Engineered nanoparticles (ENPs) are one of the most nanomaterials that wildly used in various fields including biomedical applications. However, the adverse effects of ENPs on health risk still need to be concerned. ENPs have been reported to be a matter that cause cellular damage through either direct or indirect, cellular oxidative stress is one of the most nanotoxicity have been found. Reactive oxygen species (ROS) is a cause of cellular oxidative stress that leads to intracellular macro molecules damages and may impact on DNA methylation changes. In this study we aim to investigate the effect of ROS induced by ENPs on DNA methylation that is one important of epigenetic mechanisms.
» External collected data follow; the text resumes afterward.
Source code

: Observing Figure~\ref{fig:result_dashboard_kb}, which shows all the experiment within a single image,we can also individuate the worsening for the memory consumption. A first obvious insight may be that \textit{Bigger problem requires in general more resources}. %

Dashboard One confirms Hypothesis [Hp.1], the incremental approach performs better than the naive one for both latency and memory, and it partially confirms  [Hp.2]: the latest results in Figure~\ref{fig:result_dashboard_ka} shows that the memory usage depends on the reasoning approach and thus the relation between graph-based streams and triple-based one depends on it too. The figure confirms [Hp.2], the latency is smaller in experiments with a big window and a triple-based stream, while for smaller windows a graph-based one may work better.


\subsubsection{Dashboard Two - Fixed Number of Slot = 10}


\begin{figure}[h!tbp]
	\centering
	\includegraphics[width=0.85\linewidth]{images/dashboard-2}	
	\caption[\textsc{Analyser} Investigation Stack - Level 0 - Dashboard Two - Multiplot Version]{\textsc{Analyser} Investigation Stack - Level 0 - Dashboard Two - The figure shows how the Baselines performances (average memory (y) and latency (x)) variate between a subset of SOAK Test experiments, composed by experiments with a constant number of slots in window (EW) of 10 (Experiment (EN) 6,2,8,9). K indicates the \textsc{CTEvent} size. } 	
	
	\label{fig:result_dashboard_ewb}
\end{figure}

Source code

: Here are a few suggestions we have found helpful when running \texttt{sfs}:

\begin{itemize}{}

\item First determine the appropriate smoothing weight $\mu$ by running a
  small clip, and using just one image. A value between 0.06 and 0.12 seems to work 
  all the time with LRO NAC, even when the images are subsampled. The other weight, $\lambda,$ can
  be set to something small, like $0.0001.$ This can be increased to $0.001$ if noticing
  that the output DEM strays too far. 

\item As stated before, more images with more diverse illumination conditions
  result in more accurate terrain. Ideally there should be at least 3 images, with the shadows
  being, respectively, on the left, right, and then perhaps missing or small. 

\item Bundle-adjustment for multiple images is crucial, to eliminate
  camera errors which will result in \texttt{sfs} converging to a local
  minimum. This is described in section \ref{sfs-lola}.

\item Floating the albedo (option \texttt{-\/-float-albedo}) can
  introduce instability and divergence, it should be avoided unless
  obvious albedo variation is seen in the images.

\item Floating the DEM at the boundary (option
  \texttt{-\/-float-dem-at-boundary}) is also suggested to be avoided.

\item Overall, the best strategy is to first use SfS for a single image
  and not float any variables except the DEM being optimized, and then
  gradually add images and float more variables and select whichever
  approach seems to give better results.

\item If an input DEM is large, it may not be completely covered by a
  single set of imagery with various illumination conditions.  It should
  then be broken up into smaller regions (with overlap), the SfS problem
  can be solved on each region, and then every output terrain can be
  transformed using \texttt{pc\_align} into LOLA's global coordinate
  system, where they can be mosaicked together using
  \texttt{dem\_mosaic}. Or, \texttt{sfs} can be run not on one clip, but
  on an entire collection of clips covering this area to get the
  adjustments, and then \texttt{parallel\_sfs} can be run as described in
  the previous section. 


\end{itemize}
Human embryonic kidney (Hek 293) and human keratinocyte (HaCaT) cells were used as model to expose with three different types of ENPs, gold nanoparticles (AuNPs), Silica nanoparticles (SiNPs) and Chitosan nanoparticles (CSNPs). First, we evaluated cytotoxicity of cells by measuring viability, morphology and ROS levels. Global DNA methylation levels were measured by 5-methylcytosine immunocytochemistry staining, and we also investigated DNA methylation levels of retrotransposable elements, LINE-1 and Alu by using combined bisulfite restriction analysis technique (COBRA). We found ROS level was increased in SiNPs exposed HaCaT cells only. DNA hypomethylation of global and Alu elements was showed in cells were exposed with SiNPs and CSNPs in HaCaT cells only. LINE-1 did not change in both of Hek293 and HaCaT cells. Furthermore, the inversion of Alu DNA methylation level in HaCaT cells exposed with SiNPs and CSNPs was found in antioxidant (N-acetyl cysteine) pretreated cells. Our study demonstrated the new insight that DNA methylation of Alu elements represents the global DNA methylation of cell exposed with ENPs. In this study, the alteration of DNA methylation level in ENPs exposed cells is ROS independent and specific to cell types.